> SUPPLIED RECORDS:
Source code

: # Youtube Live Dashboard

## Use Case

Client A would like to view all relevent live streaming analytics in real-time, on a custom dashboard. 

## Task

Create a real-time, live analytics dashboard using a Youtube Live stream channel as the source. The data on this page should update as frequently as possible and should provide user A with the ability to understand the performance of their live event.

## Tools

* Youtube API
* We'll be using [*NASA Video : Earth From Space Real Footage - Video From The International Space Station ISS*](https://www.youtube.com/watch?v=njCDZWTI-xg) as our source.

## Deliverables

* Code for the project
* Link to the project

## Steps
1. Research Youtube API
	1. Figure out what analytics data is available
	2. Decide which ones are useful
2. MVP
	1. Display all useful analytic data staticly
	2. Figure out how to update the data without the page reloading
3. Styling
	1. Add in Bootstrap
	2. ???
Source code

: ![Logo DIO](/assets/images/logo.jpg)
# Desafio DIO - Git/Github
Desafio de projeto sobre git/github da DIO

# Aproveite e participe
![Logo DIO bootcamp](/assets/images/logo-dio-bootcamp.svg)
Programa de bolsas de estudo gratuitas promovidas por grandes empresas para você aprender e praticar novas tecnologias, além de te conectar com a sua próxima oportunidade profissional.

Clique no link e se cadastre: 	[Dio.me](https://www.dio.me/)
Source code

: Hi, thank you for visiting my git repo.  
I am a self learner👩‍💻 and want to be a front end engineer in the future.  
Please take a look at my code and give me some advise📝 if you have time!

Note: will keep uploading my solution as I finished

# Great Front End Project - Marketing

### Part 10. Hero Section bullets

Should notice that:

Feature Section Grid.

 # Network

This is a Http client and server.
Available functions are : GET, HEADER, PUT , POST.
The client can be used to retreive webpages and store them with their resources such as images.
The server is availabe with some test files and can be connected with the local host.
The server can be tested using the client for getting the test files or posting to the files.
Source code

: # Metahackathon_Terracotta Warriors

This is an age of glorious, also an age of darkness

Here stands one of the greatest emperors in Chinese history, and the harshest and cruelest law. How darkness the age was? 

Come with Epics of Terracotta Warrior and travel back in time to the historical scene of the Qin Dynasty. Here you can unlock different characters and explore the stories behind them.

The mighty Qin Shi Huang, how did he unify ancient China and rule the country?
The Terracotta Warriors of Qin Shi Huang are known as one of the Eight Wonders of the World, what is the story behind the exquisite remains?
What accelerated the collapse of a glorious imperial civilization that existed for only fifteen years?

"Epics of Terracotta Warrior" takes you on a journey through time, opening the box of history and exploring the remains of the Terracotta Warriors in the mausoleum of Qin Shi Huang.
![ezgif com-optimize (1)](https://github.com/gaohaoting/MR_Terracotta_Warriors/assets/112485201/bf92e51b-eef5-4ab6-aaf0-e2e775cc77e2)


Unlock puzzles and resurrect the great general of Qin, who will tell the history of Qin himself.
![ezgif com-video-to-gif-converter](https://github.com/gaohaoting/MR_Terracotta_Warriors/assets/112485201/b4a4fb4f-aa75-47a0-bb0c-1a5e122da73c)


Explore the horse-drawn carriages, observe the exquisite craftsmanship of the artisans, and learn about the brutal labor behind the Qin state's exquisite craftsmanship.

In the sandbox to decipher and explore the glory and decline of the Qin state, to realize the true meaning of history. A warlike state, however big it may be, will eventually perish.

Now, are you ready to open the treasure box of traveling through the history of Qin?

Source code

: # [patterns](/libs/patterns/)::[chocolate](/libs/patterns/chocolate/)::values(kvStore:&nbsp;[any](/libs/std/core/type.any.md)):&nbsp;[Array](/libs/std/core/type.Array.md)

> TASK STATEMENT:
All that is needed is the exact run of lines above from the line containing "I am a self" through the line containing "The client can", both of them included.

> PROBLEM SOLUTION:
I am a self learner👩‍💻 and want to be a front end engineer in the future.  
Please take a look at my code and give me some advise📝 if you have time!

Note: will keep uploading my solution as I finished

# Great Front End Project - Marketing

### Part 10. Hero Section bullets

Should notice that:

Feature Section Grid.

 # Network

This is a Http client and server.
Available functions are : GET, HEADER, PUT , POST.
The client can be used to retreive webpages and store them with their resources such as images.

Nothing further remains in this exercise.